Water scarcity is a pressing issue, intensified by factors such as population growth and industrialization. Hence, it is crucial to monitor, conserve and analyse groundwater resources, which are essential sources of clean and usable water. This study examines changes in groundwater levels (GWLs) in northeastern Turkey's mountainous and snow-covered area. The primary objective is to assess the effectiveness of integrated machine learning models, specifically, the extreme learning machine (ELM) technique combined with signal decomposition techniques such as ensemble empirical mode decomposition (EEMD), variational mode decomposition (VMD) and empirical wavelet transform (EWT) for monthly GWL prediction models.
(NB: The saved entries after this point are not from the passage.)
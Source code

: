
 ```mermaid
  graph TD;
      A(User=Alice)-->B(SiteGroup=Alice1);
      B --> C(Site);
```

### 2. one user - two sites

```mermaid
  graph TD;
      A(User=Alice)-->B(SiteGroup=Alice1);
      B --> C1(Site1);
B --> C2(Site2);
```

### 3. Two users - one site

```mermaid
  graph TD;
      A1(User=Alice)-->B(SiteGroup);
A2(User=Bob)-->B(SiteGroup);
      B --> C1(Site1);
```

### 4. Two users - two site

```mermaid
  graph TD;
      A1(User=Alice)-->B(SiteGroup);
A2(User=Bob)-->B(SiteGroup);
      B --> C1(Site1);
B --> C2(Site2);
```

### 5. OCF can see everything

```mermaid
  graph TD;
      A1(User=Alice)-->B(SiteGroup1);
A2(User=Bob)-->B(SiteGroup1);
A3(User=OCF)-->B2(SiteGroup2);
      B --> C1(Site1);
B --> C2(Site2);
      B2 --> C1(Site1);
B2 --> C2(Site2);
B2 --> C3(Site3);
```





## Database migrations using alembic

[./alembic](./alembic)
Seventy percent of the accessible data is allocated for training, while 30% is designated for testing. A correlation matrix involving precipitation, temperature, relative humidity and GWL parameters is generated with inputs that possess significant correlations being selected, such as GWL(t-1), GWL(t-2), RHt, RHt-1 and RHt-2. To evaluate model results, various metrics, including mean squared error, mean absolute error, mean absolute percentage error, mean bias error, bias factor, determination coefficient, Nash-Sutcliffe efficiency, as well as tools such as box plots, Taylor diagrams and radar charts, are utilized to compare outcomes during the interpretation phase. The results of the analyses show that applying data decomposition methods such as EEMD, VMD and EWT significantly improves the performance of the ELM algorithm in predicting GWLs. VMD-ELM is the most accurate for GWL forecasting among the approaches examined. The R-2 values of the most successful models established in the two wells are 0.993 and 0.905. The outcomes of this research hold significance for decision-makers and policymakers as it offers informative insights into aquifer surveillance, irrigation strategizing and efficient administration of water resources.